- Records provided:
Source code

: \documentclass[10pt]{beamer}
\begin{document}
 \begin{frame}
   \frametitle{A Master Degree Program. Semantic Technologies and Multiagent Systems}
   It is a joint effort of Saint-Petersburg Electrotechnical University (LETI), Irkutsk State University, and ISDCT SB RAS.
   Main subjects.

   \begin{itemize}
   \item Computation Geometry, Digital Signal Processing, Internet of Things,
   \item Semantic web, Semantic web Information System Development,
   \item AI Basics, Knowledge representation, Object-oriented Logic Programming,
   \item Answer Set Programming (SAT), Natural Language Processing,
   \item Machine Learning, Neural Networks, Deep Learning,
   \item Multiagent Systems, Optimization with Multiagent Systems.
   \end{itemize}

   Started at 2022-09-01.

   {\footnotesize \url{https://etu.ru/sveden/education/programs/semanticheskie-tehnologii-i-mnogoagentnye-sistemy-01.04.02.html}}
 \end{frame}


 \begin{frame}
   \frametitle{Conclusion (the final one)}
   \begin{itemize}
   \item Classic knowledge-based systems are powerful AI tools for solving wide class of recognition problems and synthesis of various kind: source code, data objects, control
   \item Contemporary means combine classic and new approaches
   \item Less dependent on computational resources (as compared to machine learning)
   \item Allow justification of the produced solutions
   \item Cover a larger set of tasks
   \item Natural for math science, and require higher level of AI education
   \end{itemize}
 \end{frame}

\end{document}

- Work required: The entries above are to be copied word for word.

- Output for this exercise:
Source code

: \documentclass[10pt]{beamer}
\begin{document}
 \begin{frame}
   \frametitle{A Master Degree Program. Semantic Technologies and Multiagent Systems}
   It is a joint effort of Saint-Petersburg Electrotechnical University (LETI), Irkutsk State University, and ISDCT SB RAS.
   Main subjects.

   \begin{itemize}
   \item Computation Geometry, Digital Signal Processing, Internet of Things,
   \item Semantic web, Semantic web Information System Development,
   \item AI Basics, Knowledge representation, Object-oriented Logic Programming,
   \item Answer Set Programming (SAT), Natural Language Processing,
   \item Machine Learning, Neural Networks, Deep Learning,
   \item Multiagent Systems, Optimization with Multiagent Systems.
   \end{itemize}

   Started at 2022-09-01.

   {\footnotesize \url{https://etu.ru/sveden/education/programs/semanticheskie-tehnologii-i-mnogoagentnye-sistemy-01.04.02.html}}
 \end{frame}


 \begin{frame}
   \frametitle{Conclusion (the final one)}
   \begin{itemize}
   \item Classic knowledge-based systems are powerful AI tools for solving wide class of recognition problems and synthesis of various kind: source code, data objects, control
   \item Contemporary means combine classic and new approaches
   \item Less dependent on computational resources (as compared to machine learning)
   \item Allow justification of the produced solutions
   \item Cover a larger set of tasks
   \item Natural for math science, and require higher level of AI education
   \end{itemize}
 \end{frame}

\end{document}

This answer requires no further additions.